GPT From Scratch is an open-source implementation of a GPT-style transformer model, designed for scalability and efficiency. By leveraging Distributed Data Parallel (DDP) training, this project allows for efficient multi-GPU training, making it easier to train large-scale models on extensive datasets.
- Built from scratch GPT-style transformer model
- Efficient multi-GPU training using PyTorch's Distributed Data Parallel (DDP)

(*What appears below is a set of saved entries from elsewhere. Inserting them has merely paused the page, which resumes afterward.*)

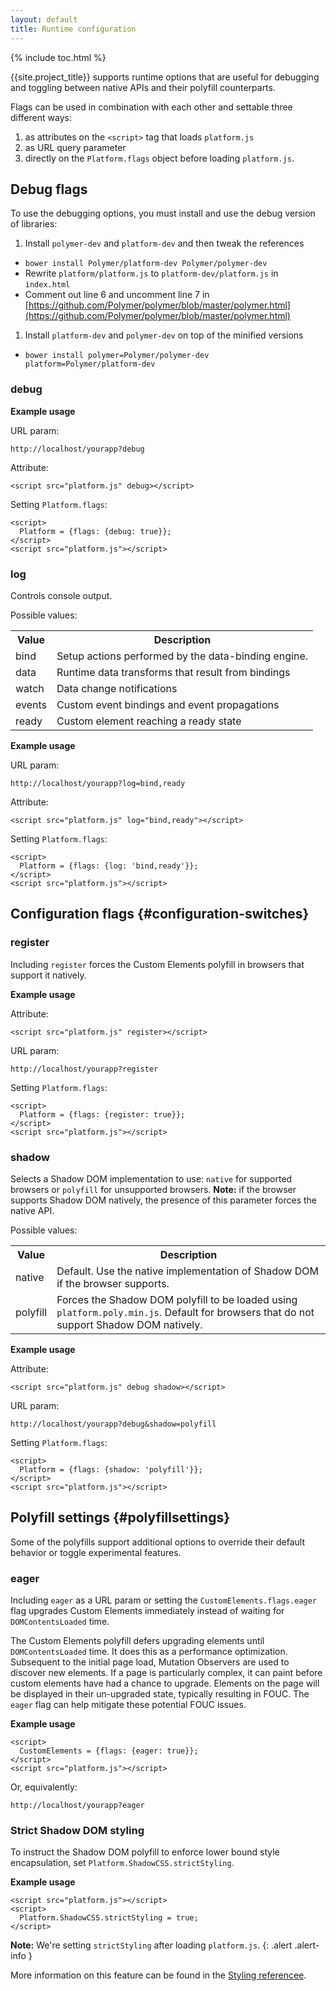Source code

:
 ```yaml
---
layout: default
title: Runtime configuration
---
```


{% include toc.html %}

{{site.project_title}} supports runtime options that are useful for debugging
and toggling between native APIs and their polyfill counterparts.

Flags can be used in combination with each other and settable three different ways:

1. as attributes on the `<script>` tag that loads `platform.js`
2. as URL query parameter
3. directly on the `Platform.flags` object before loading `platform.js`. 

## Debug flags

To use the debugging options, you must install and use the debug version of libraries:

1. Install `polymer-dev` and `platform-dev` and then tweak the references
  - `bower install Polymer/platform-dev Polymer/polymer-dev`
  - Rewrite `platform/platform.js` to `platform-dev/platform.js` in `index.html`
  - Comment out line 6 and uncomment line 7 in [https://github.com/Polymer/polymer/blob/master/polymer.html](https://github.com/Polymer/polymer/blob/master/polymer.html)
1. Install `platform-dev` and `polymer-dev` on top of the minified versions
  - `bower install polymer=Polymer/polymer-dev platform=Polymer/platform-dev`

### debug

**Example usage**

URL param:

    http://localhost/yourapp?debug

Attribute:

    <script src="platform.js" debug></script>

Setting `Platform.flags`:

    <script>
      Platform = {flags: {debug: true}};
    </script>
    <script src="platform.js"></script>

### log

Controls console output.

Possible values:

<table class="table">
  <tr>
    <th>Value</th><th>Description</th>
  </tr>
  <tr>
    <td>bind</td><td>Setup actions performed by the data-binding engine.</td>
  </tr>
  <tr>
    <td>data</td><td>Runtime data transforms that result from bindings</td>
  </tr>
  <tr>
    <td>watch</td><td>Data change notifications</td>
  </tr>
  <tr>
    <td>events</td><td>Custom event bindings and event propagations</td>
  </tr>
  <tr>
    <td>ready</td><td>Custom element reaching a ready state</td>
  </tr>
</table>

**Example usage**

URL param:

    http://localhost/yourapp?log=bind,ready

Attribute:

    <script src="platform.js" log="bind,ready"></script>

Setting `Platform.flags`:

    <script>
      Platform = {flags: {log: 'bind,ready'}};
    </script>
    <script src="platform.js"></script>

## Configuration flags {#configuration-switches}

### register

Including `register` forces the Custom Elements polyfill in browsers that support it natively.

**Example usage**

Attribute:

    <script src="platform.js" register></script>

URL param:

    http://localhost/yourapp?register

Setting `Platform.flags`:

    <script>
      Platform = {flags: {register: true}};
    </script>
    <script src="platform.js"></script>

### shadow

Selects a Shadow DOM implementation to use: `native` for supported browsers or `polyfill`
for unsupported browsers. **Note:** if the browser supports Shadow DOM natively, the presence
of this parameter forces the native API.

Possible values:

<table class="table">
  <tr>
    <th>Value</th><th>Description</th>
  </tr>
  <tr>
    <td>native</td><td>Default. Use the native implementation of Shadow DOM if the browser supports.</td>
  </tr>
  <tr>
    <td>polyfill</td><td>Forces the Shadow DOM polyfill to be loaded using <code>platform.poly.min.js</code>. Default for browsers that do not support Shadow DOM natively.</td>
  </tr>
</table>

**Example usage**

Attribute:

    <script src="platform.js" debug shadow></script>

URL param:

    http://localhost/yourapp?debug&shadow=polyfill

Setting `Platform.flags`:

    <script>
      Platform = {flags: {shadow: 'polyfill'}};
    </script>
    <script src="platform.js"></script>

## Polyfill settings {#polyfillsettings}

Some of the polyfills support additional options to override their default behavior
or toggle experimental features.

### eager

Including `eager` as a URL param or setting the `CustomElements.flags.eager` flag
upgrades Custom Elements immediately instead of waiting for `DOMContentsLoaded` time.

The Custom Elements polyfill defers upgrading elements until `DOMContentsLoaded` time. It does this as a performance optimization. Subsequent to the initial page load, Mutation Observers are used to discover new elements. If a page is particularly complex, it can paint before custom elements have
had a chance to upgrade. Elements on the page will be displayed in their un-upgraded state, typically
resulting in FOUC. The `eager` flag can help mitigate these potential FOUC issues.

**Example usage**

    <script>
      CustomElements = {flags: {eager: true}};
    </script>
    <script src="platform.js"></script>

Or, equivalently:

    http://localhost/yourapp?eager

### Strict Shadow DOM styling

To instruct the Shadow DOM polyfill to enforce lower bound style encapsulation,
set `Platform.ShadowCSS.strictStyling`.

**Example usage**

    <script src="platform.js"></script>
    <script>
      Platform.ShadowCSS.strictStyling = true;
    </script>

**Note:** We're setting `strictStyling` after loading `platform.js`.
{: .alert .alert-info }

More information on this feature can be found in the [Styling referencee](docs/polymer/styling.html#strictstyling).

<!--
## eval

When `true`, component scripts are executed with `eval` instead of script tag injection. Default is `false`.

Example:

    <script src="platform.js" eval="true"></script>

  or

    http://localhost/polymer/toolkit-ui/getting_started/?eval

-->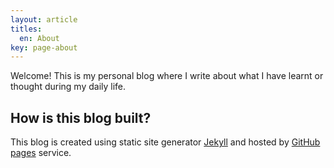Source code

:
 ```yaml
---
layout: article
titles:
  en: About
key: page-about
---
```


Welcome! This is my personal blog where I write about what I have learnt or thought during my daily life.

## How is this blog built?

This blog is created using static site generator [Jekyll](https://jekyllrb.com/) and hosted by [GitHub pages](https://pages.github.com/) service.
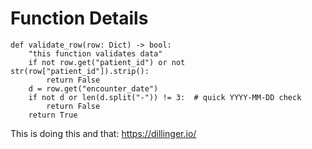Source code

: # Function Details

```
def validate_row(row: Dict) -> bool:
    "this function validates data"
    if not row.get("patient_id") or not str(row["patient_id"]).strip():
        return False
    d = row.get("encounter_date")
    if not d or len(d.split("-")) != 3:  # quick YYYY-MM-DD check
        return False
    return True

```

This is doing this and that: https://dillinger.io/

- Scalable and optimized for large datasets
- Easy-to-use interface for training and inference
Our model outperforms the GPT-2 checkpoint values on the HellaSwag benchmark, demonstrating the effectiveness of our implementation.
Model Before Training:
On a clear day indis DNSヘラ ignore Happ Ce Croatian mugVAavorable303 wayomb prom bartender surmia pass standingotoshanMore intensely Lent loaf
Model After Training:
On a clear day, our community is growing and we are enjoying the beauty and tranquility of our natural surroundings. While it may not be a
Here is a figure showing the training/validation loss and model's performance on the HellaSwag benchmark:
To install the package from PyPI, run the following command:
pip install gpt_from_scratch
To install the latest version directly from GitHub, use:
pip install git+https://github.com/MatinKhajavi/GPT-from-scratch.git
Before training, you need to tokenize your data and prepare it in shards. Use the provided tokenize_documents_parallel.py
script to process your data efficiently with multiprocessing.
Command:
python scripts/tokenize_documents_parallel.py --local_dir "edu_fineweb10B"
Parameters:
--local_dir
: Directory where tokenized data will be stored.--remote_name
: Identifier for the remote dataset to download.--shard_size
: Number of tokens each data shard will contain.--dataset_path
: Full path to the dataset on the data hosting platform (e.g., Hugging Face).--tokenizer_model
: The tokenizer model to use.
You can train the model using a single GPU or multiple GPUs with Distributed Data Parallel (DDP).
Command:
python scripts/train_gpt.py
For multi-GPU training, ensure that your environment variables (WORLD_SIZE
, RANK
, LOCAL_RANK
) are set correctly to facilitate distributed training. The torchrun
command simplifies this setup.
Command:
torchrun --standalone --nproc_per_node=8 scripts/train_gpt.py
Parameters:
--n_batches
: Number of batches for training or validation per iteration.--n_tokens
: Number of tokens to process per batch.--data_root
: Directory where tokenized data is stored.--vocab_size
: Total number of unique tokens in the model's vocabulary.--emb_dim
: Dimension of the embedding layer.--context_length
: The length of the input sequences.--drop_rate
: Dropout rate to use within the model to prevent overfitting.--n_layers
: Number of layers in the transformer model.--n_heads
: Number of attention heads in each transformer layer.--qkv_bias
: Enable bias in the query, key, and value projections within attention layers.--monitor
: Toggle to enable performance monitoring during training.--torch_matmul_precision
: Precision setting for matrix multiplications in PyTorch.--log_dir
: Directory to store training logs.--n_epochs
: Total number of training epochs.--warmup_iters
: Number of iterations to linearly increase the learning rate from zero to the initial rate.--max_iters
: Maximum number of iterations to perform during training.--total_batch_size
: Total batch size across all distributed training instances.--metrics
: Metrics used to evaluate the model's performance.--max_lr
: Maximum learning rate used in the learning rate scheduler.--min_lr
: Minimum learning rate as part of the cyclical learning rate schedule.
For a complete training session on 8 GPUs with specific parameters:
torchrun --standalone --nproc_per_node=8 scripts/train_gpt.py --data_root "data/edu_fineweb10B" --n_batches 16 --n_tokens 1024 --vocab_size 50304 --emb_dim 768 --context_length 1024 --n_layers 12 --n_heads 12
This project is licensed under the MIT License.